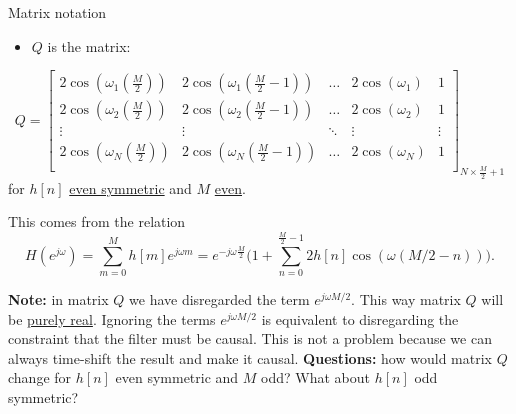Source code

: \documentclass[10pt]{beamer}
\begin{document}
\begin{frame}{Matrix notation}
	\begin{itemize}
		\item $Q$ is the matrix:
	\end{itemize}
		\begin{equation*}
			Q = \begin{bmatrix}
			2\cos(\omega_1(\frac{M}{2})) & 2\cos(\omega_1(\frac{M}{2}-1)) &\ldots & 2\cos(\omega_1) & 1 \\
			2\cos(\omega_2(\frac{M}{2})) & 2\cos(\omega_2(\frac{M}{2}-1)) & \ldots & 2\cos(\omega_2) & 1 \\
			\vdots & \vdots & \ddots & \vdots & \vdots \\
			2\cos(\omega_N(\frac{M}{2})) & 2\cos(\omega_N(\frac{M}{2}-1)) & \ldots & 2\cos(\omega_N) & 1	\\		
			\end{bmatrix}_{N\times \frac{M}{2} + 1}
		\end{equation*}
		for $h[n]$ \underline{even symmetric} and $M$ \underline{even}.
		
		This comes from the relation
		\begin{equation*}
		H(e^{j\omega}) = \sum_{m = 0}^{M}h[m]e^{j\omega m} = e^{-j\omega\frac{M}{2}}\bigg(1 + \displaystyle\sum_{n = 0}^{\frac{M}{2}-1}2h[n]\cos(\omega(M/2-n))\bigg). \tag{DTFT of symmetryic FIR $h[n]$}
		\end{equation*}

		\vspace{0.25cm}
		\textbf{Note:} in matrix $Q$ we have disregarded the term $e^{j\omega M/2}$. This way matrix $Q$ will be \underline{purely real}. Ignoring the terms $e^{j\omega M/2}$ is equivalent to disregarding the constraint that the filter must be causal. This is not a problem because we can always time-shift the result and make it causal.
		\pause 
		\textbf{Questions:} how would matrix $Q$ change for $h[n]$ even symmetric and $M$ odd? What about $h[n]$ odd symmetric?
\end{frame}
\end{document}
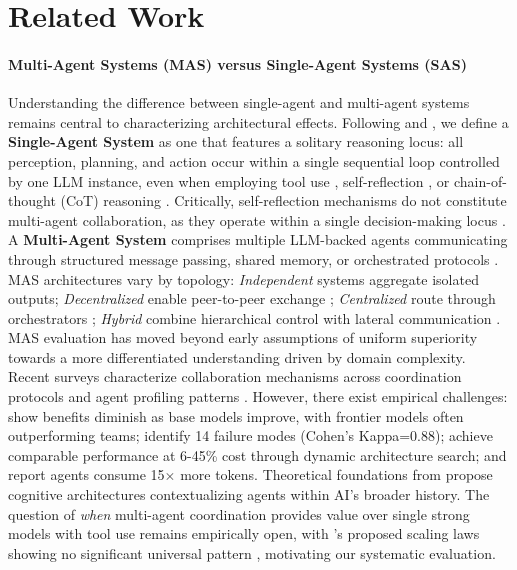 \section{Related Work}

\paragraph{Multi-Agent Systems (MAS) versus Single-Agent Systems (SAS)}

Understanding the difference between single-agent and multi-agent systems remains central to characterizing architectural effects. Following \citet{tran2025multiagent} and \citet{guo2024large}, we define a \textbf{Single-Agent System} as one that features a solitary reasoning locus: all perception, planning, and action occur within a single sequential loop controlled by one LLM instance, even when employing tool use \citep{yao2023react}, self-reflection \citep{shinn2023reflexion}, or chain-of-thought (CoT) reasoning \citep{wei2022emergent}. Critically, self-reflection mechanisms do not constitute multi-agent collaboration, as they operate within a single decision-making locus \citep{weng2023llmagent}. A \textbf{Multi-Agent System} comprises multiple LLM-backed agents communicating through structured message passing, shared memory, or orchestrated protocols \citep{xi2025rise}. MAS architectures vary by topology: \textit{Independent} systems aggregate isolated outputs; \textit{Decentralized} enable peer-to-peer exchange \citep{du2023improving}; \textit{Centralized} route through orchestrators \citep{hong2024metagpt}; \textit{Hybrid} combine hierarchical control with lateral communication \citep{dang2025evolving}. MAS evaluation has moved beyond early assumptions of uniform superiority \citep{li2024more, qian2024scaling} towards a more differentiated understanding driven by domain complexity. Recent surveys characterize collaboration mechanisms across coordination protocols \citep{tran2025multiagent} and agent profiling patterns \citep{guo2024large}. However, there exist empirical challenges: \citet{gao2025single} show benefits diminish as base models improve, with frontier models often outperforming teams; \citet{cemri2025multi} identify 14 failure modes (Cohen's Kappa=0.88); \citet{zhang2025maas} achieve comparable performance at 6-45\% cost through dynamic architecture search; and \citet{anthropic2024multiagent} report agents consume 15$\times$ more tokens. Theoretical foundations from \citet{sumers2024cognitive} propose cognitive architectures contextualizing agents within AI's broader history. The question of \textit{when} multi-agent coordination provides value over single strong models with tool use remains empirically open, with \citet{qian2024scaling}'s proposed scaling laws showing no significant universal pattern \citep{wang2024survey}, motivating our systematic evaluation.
——
» **Work required**: Scan the material above for "This". Copy every line where it appears.

» **Solution to the problem**:
		This comes from the relation
		\textbf{Note:} in matrix $Q$ we have disregarded the term $e^{j\omega M/2}$. This way matrix $Q$ will be \underline{purely real}. Ignoring the terms $e^{j\omega M/2}$ is equivalent to disregarding the constraint that the filter must be causal. This is not a problem because we can always time-shift the result and make it causal.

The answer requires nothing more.